Goldman Sachs’s China dealmaker stops tapping US investors
The head of Goldman Sachs’s private equity business in Asia has said she has stopped trying to raise money in the US because of geopolitical tensions between Washington and Beijing.
Stephanie Hui, who runs the Asia-Pacific private and growth equity arm of Goldman Sachs Asset Management, with investments that include deals in China, made the comments at a private equity conference in Hong Kong on Tuesday.
“I’ve been asked to do observations of what we’re seeing in the marketplace . . . [one is] the geopolitics,” she said.
“I used to go to the States to fundraise a lot. My friends know that my destination lately is the Middle East. I go to south-east Asia a lot, I go to China a lot, and I go to Korea and Japan.
“Why? Because there’s more interest in this part of the world, particularly in China, from the countries I just listed. I only go to the States to see my boss . . . not for fundraising.”
A spokesperson for the bank said her comments were a reference to wider industry trends.
Hui’s experience is an indication of how North American investors, such as public pension funds, are increasingly wary about deploying money in China at a time when tensions are high and Washington is finalising a new outbound investment-screening mechanism aimed at China.
The Ontario Teachers’ Pension Plan, a Canadian fund, said in January that it had paused direct investment in private assets in China.
Goldman’s asset management arm operates, in effect, as a private equity firm within the bank. It manages global funds raised from international investors that can be deployed around the world, though it has historically generated outsized returns in Asia.
Hui’s comments are more an indication of investor sentiment than a sign that the bank will raise less money in the US, since Goldman’s set-up means Hui’s US colleagues can raise money from American institutions, which is then pooled with money raised in Europe and Asia and invested around the world.

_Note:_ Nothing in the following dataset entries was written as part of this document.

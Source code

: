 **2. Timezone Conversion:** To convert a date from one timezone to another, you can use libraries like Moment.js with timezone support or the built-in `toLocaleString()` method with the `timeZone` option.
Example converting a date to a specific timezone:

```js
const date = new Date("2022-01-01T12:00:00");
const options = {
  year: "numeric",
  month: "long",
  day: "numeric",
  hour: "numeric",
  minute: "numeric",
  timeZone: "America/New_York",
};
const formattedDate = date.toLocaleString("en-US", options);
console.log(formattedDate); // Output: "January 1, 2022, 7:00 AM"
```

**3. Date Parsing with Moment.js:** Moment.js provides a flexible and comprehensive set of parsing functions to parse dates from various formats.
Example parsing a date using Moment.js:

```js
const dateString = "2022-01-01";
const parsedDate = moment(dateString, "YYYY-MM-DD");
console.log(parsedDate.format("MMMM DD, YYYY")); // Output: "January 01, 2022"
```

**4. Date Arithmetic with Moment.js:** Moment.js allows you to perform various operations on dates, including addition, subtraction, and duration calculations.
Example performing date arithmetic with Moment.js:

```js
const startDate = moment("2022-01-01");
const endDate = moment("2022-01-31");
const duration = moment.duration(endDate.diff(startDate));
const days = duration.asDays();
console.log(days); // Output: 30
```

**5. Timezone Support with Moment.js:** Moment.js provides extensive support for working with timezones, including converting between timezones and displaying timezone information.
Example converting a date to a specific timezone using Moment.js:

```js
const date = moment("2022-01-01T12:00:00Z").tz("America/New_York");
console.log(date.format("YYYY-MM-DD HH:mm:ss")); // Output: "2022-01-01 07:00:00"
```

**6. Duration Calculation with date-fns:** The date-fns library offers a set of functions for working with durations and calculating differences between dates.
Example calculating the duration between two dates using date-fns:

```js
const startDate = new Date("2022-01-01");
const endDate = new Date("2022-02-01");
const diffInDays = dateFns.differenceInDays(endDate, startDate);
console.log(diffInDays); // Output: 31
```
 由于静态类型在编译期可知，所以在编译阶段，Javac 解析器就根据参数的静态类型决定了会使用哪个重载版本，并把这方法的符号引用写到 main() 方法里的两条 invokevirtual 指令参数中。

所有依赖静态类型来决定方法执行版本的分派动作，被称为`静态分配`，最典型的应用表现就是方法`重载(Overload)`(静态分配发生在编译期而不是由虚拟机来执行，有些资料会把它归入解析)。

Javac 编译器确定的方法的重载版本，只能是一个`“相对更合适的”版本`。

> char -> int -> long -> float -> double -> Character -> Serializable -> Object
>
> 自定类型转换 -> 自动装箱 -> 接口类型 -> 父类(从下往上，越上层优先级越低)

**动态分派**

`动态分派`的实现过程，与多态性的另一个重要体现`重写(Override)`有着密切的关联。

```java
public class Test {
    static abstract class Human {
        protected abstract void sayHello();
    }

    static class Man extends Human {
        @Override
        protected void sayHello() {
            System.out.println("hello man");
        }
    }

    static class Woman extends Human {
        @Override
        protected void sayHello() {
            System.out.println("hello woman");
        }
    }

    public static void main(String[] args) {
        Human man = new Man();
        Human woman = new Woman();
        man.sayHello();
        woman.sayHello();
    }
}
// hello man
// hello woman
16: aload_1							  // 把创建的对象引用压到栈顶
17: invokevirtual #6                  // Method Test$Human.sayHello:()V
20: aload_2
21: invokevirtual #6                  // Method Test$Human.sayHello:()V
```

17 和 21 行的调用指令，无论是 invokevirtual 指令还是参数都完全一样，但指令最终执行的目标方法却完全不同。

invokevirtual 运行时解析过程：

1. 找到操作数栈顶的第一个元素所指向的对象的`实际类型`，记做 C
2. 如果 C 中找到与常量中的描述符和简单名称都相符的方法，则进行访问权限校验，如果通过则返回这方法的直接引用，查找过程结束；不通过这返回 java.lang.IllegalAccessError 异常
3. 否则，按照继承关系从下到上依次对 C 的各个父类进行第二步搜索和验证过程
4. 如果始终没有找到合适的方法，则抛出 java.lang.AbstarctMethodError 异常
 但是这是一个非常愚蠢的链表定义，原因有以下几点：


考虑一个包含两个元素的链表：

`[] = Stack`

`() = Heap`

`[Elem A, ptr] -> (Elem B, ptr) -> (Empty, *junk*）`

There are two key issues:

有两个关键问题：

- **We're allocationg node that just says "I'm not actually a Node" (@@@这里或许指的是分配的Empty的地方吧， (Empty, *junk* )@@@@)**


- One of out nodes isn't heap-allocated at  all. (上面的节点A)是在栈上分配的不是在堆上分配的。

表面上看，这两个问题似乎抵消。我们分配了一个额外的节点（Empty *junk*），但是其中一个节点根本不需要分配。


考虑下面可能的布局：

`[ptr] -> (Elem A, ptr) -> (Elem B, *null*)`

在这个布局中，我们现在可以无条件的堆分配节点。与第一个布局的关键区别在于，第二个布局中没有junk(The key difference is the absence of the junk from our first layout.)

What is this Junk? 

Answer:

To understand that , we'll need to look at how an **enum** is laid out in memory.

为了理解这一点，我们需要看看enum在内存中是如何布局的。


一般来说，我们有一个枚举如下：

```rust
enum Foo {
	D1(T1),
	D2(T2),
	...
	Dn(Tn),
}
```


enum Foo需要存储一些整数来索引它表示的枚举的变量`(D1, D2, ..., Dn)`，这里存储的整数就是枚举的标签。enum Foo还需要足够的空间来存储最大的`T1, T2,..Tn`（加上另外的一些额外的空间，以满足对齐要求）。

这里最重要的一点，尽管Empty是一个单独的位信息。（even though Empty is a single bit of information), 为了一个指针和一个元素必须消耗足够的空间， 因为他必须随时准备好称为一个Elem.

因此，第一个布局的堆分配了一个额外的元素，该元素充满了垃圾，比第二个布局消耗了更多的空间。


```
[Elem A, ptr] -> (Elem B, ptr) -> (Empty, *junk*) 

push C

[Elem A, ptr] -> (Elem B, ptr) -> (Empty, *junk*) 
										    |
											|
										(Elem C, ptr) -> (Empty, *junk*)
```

“I grew up doing China investing,” Hui said at the conference run by the Hong Kong Venture Capital and Private Equity Association. When it came to which sectors to invest in, “data analytics and artificial intelligence is definitely where we’re looking”, she said.
Other sectors of interest were healthcare, travel and manufacturing in China, as well as value-for-money retailers, because “there’s a bit of talk about people being more frugal about [their] spending”.
Goldman Sachs Asset Management’s previous investments in China include Alibaba, the education company iTutorGroup and Shanghai-based Zhenge Biotech, according to the data provider PitchBook.
Hui also noted that Chinese investors made up a smaller proportion of the money in private equity funds globally, citing McKinsey figures which showed China represented just 34 per cent of fundraising in Asia in 2022, down from 83 per cent in 2017.